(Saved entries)
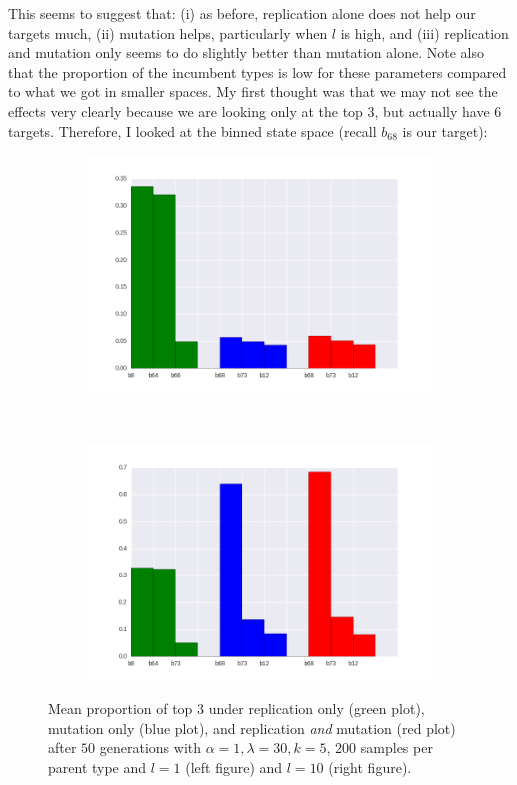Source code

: \documentclass[a4paper]{article}
\begin{document}
This seems to suggest that: (i) as before, replication alone does not help our targets much, (ii) mutation helps, particularly when $l$ is high, and (iii) replication and mutation only seems to do slightly better than mutation alone. Note also that the proportion of the incumbent types is low for these parameters compared to what we got in smaller spaces. My first thought was that we may not see the effects very clearly because we are looking only at the top $3$, but actually have $6$ targets. Therefore, I looked at the binned state space (recall $b_{68}$ is our target):


\begin{figure}[h!]
  \centering
  \begin{subfigure}[b]{0.45\textwidth}
    \includegraphics[scale=0.4]{../code-LOT-extension/plots/rmd-l30-a1-k5-l1-meFalse432_binned.png}
  \end{subfigure}
  ~
   \begin{subfigure}[b]{0.45\textwidth}
    \includegraphics[scale=0.4]{../code-LOT-extension/plots/rmd-l30-a1-k5-l10-meFalse432_binned.png}
  \end{subfigure}
  \caption{Mean proportion of top $3$ under replication only (green plot), mutation only (blue plot), and replication {\em and} mutation (red plot) after $50$ generations with $\alpha = 1, \lambda = 30, k = 5$, $200$ samples per parent type and $l = 1$ (left figure) and $l = 10$ (right figure).}
\end{figure}
\end{document}
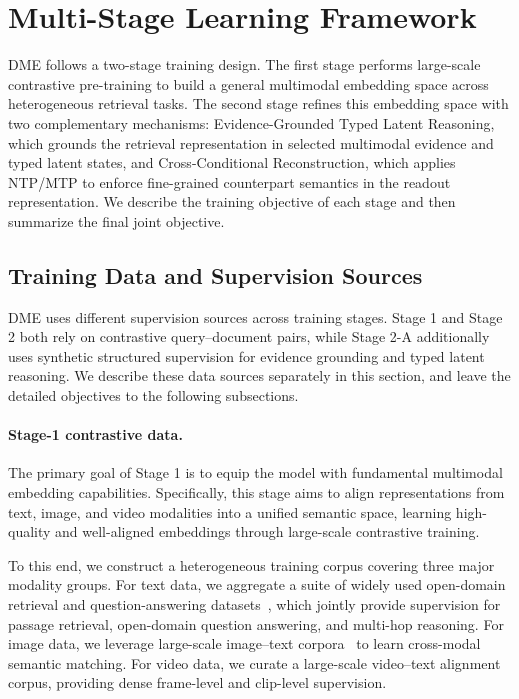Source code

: \section{Multi-Stage Learning Framework}
\label{sec:multi-stage-learning-framework}

DME follows a two-stage training design. The first stage performs large-scale contrastive pre-training to build a general multimodal embedding space across heterogeneous retrieval tasks. The second stage refines this embedding space with two complementary mechanisms:
Evidence-Grounded Typed Latent Reasoning, which grounds the retrieval representation
in selected multimodal evidence and typed latent states, and Cross-Conditional
Reconstruction, which applies NTP/MTP to enforce fine-grained counterpart semantics
in the readout representation. We describe the training objective of each stage and then summarize the final joint objective.

\subsection{Training Data and Supervision Sources}
\label{sec:training-data-supervision}

DME uses different supervision sources across training stages. Stage 1 and Stage 2 both rely on contrastive query--document pairs, while Stage 2-A additionally uses synthetic structured supervision for evidence grounding and typed latent reasoning. We describe these data sources separately in this section, and leave the detailed objectives to the following subsections.

\paragraph{Stage-1 contrastive data.}

The primary goal of Stage 1 is to equip the model with fundamental multimodal embedding capabilities. Specifically, this stage aims to align representations from text, image, and video modalities into a unified semantic space, learning high-quality and well-aligned embeddings through large-scale contrastive training.

To this end, we construct a heterogeneous training corpus covering three major modality groups. For text data, we aggregate a suite of widely used open-domain retrieval and question-answering datasets~\cite{MS-MARCO,NQ,hotpotqa,triviaqa}, which jointly provide supervision for passage retrieval, open-domain question answering, and multi-hop reasoning. For image data, we leverage large-scale image–text corpora~\cite{CC12M,megapairs} to learn cross-modal semantic matching. For video data, we curate a large-scale video--text alignment corpus, providing dense frame-level and clip-level supervision.

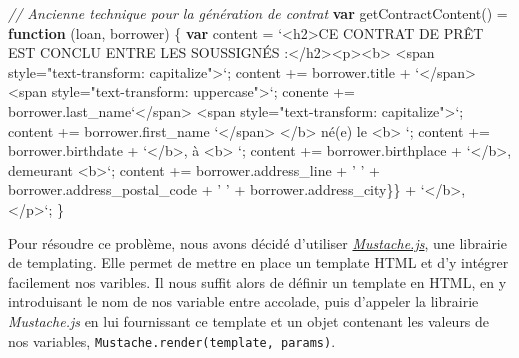\documentclass[12pt,a4paper]{article}
\newenvironment{Shaded}{}{}
\newcommand{\KeywordTok}[1]{\textcolor[rgb]{0.00,0.44,0.13}{\textbf{{#1}}}}
\newcommand{\StringTok}[1]{\textcolor[rgb]{0.25,0.44,0.63}{{#1}}}
\newcommand{\VerbatimStringTok}[1]{\textcolor[rgb]{0.25,0.44,0.63}{{#1}}}
\newcommand{\CommentTok}[1]{\textcolor[rgb]{0.38,0.63,0.69}{\textit{{#1}}}}
\newcommand{\VariableTok}[1]{\textcolor[rgb]{0.10,0.09,0.49}{{#1}}}
\newcommand{\OperatorTok}[1]{\textcolor[rgb]{0.40,0.40,0.40}{{#1}}}
\newcommand{\AttributeTok}[1]{\textcolor[rgb]{0.49,0.56,0.16}{{#1}}}
\newcommand{\NormalTok}[1]{{#1}}
\begin{document}
  \begin{Shaded}
  \begin{Highlighting}[]
  \CommentTok{// Ancienne technique pour la génération de contrat}
  \KeywordTok{var} \AttributeTok{getContractContent}\NormalTok{() }\OperatorTok{=} \KeywordTok{function} \NormalTok{(loan}\OperatorTok{,} \NormalTok{borrower) }\OperatorTok{\{}
    \KeywordTok{var} \NormalTok{content }\OperatorTok{=} \VerbatimStringTok{`<h2>CE CONTRAT DE PRÊT EST CONCLU}
  \VerbatimStringTok{    ENTRE LES SOUSSIGNÉS :</h2><p><b>}
  \VerbatimStringTok{    <span style="text-transform: capitalize">`}\OperatorTok{;}
    \NormalTok{content }\OperatorTok{+=} \VariableTok{borrower}\NormalTok{.}\AttributeTok{title} \OperatorTok{+} \VerbatimStringTok{`</span>}
  \VerbatimStringTok{   <span style="text-transform: uppercase">`}\OperatorTok{;}
    \NormalTok{conente }\OperatorTok{+=} \VariableTok{borrower}\NormalTok{.}\AttributeTok{last_name}\VerbatimStringTok{`</span>}
  \VerbatimStringTok{   <span style="text-transform: capitalize">`}\OperatorTok{;}
    \NormalTok{content }\OperatorTok{+=} \VariableTok{borrower}\NormalTok{.}\AttributeTok{first_name} \VerbatimStringTok{`</span>}
  \VerbatimStringTok{    </b> né(e) le <b> `}\OperatorTok{;}
    \NormalTok{content }\OperatorTok{+=} \VariableTok{borrower}\NormalTok{.}\AttributeTok{birthdate} \OperatorTok{+} \VerbatimStringTok{`</b>, à <b> `}\OperatorTok{;}
    \NormalTok{content }\OperatorTok{+=} \VariableTok{borrower}\NormalTok{.}\AttributeTok{birthplace} \OperatorTok{+} \VerbatimStringTok{`</b>, demeurant <b>`}\OperatorTok{;}
    \NormalTok{content }\OperatorTok{+=} \VariableTok{borrower}\NormalTok{.}\AttributeTok{address_line} \OperatorTok{+} \StringTok{' '}
      \OperatorTok{+} \VariableTok{borrower}\NormalTok{.}\AttributeTok{address_postal_code} \OperatorTok{+} \StringTok{' '}
      \OperatorTok{+}  \VariableTok{borrower}\NormalTok{.}\AttributeTok{address_city}\OperatorTok{\}}\NormalTok{\} }\OperatorTok{+} \VerbatimStringTok{`</b>, </p>`}\OperatorTok{;}
  \NormalTok{\}}
  \end{Highlighting}
  \end{Shaded}

  \bigskip

  Pour résoudre ce problème, nous avons décidé d'utiliser
  \href{https://github.com/janl/mustache.js}{\emph{Mustache.js}}, une
  librairie de templating. Elle permet de mettre en place un template HTML
  et d'y intégrer facilement nos varibles. Il nous suffit alors de définir
  un template en HTML, en y introduisant le nom de nos variable entre
  accolade, puis d'appeler la librairie \emph{Mustache.js} en lui
  fournissant ce template et un objet contenant les valeurs de nos
  variables, \texttt{Mustache.render(template,\ params)}.
\end{document}
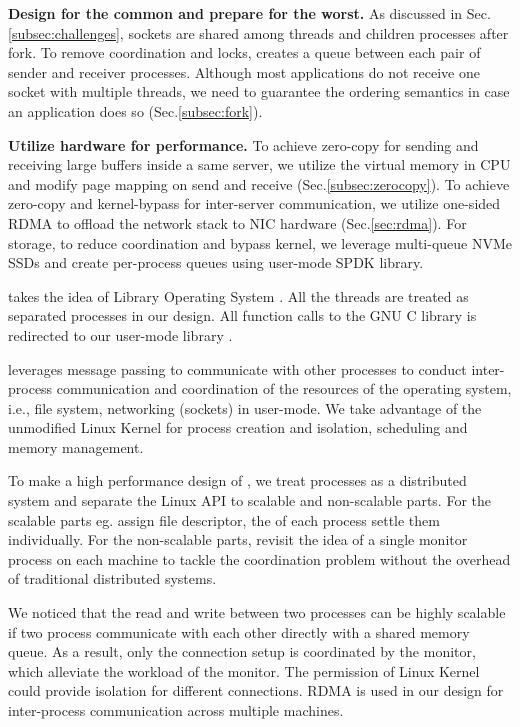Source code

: \textbf{Design for the common and prepare for the worst.}
As discussed in Sec.\ref{subsec:challenges}, sockets are shared among threads and children processes after fork. To remove coordination and locks, \libipc creates a queue between each pair of sender and receiver processes. Although most applications do not receive one socket with multiple threads, we need to guarantee the ordering semantics in case an application does so (Sec.\ref{subsec:fork}).

\textbf{Utilize hardware for performance.}
To achieve zero-copy for sending and receiving large buffers inside a same server, we utilize the virtual memory in CPU and modify page mapping on send and receive (Sec.\ref{subsec:zerocopy}). To achieve zero-copy and kernel-bypass for inter-server communication, we utilize one-sided RDMA to offload the network stack to NIC hardware (Sec.\ref{sec:rdma}). For storage, to reduce coordination and bypass kernel, we leverage multi-queue NVMe SSDs and create per-process queues using user-mode SPDK library.


\sys takes the idea of Library Operating System . All the threads are treated as separated processes in our design. All function calls to the GNU C library is redirected to our user-mode library \libipc.

\libipc leverages message passing to communicate with other processes to conduct inter-process communication and coordination of the resources of the operating system, i.e., file system, networking (sockets) in user-mode. We take advantage of the unmodified Linux Kernel for process creation and isolation, scheduling and memory management.

To make a high performance design of \libipc, we treat processes as a distributed system and separate the Linux API to scalable and non-scalable parts. For the scalable parts eg. assign file descriptor, the \libipc of each process settle them individually. For the non-scalable parts, \libipc revisit the idea of a single monitor process on each machine to tackle the coordination problem without the overhead of traditional distributed systems.

We noticed that the read and write between two processes can be highly scalable if two process communicate with each other directly with a shared memory queue. As a result, only the connection setup is coordinated by the monitor, which alleviate the workload of the monitor. The permission of Linux Kernel could provide isolation for different connections. RDMA is used in our design for inter-process communication across multiple machines.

• Exercise: Find the word "contrastive" in the entries. Copy each line that holds it.

• Answer below:
DME follows a two-stage training design. The first stage performs large-scale contrastive pre-training to build a general multimodal embedding space across heterogeneous retrieval tasks. The second stage refines this embedding space with two complementary mechanisms:
DME uses different supervision sources across training stages. Stage 1 and Stage 2 both rely on contrastive query--document pairs, while Stage 2-A additionally uses synthetic structured supervision for evidence grounding and typed latent reasoning. We describe these data sources separately in this section, and leave the detailed objectives to the following subsections.
\paragraph{Stage-1 contrastive data.}
The primary goal of Stage 1 is to equip the model with fundamental multimodal embedding capabilities. Specifically, this stage aims to align representations from text, image, and video modalities into a unified semantic space, learning high-quality and well-aligned embeddings through large-scale contrastive training.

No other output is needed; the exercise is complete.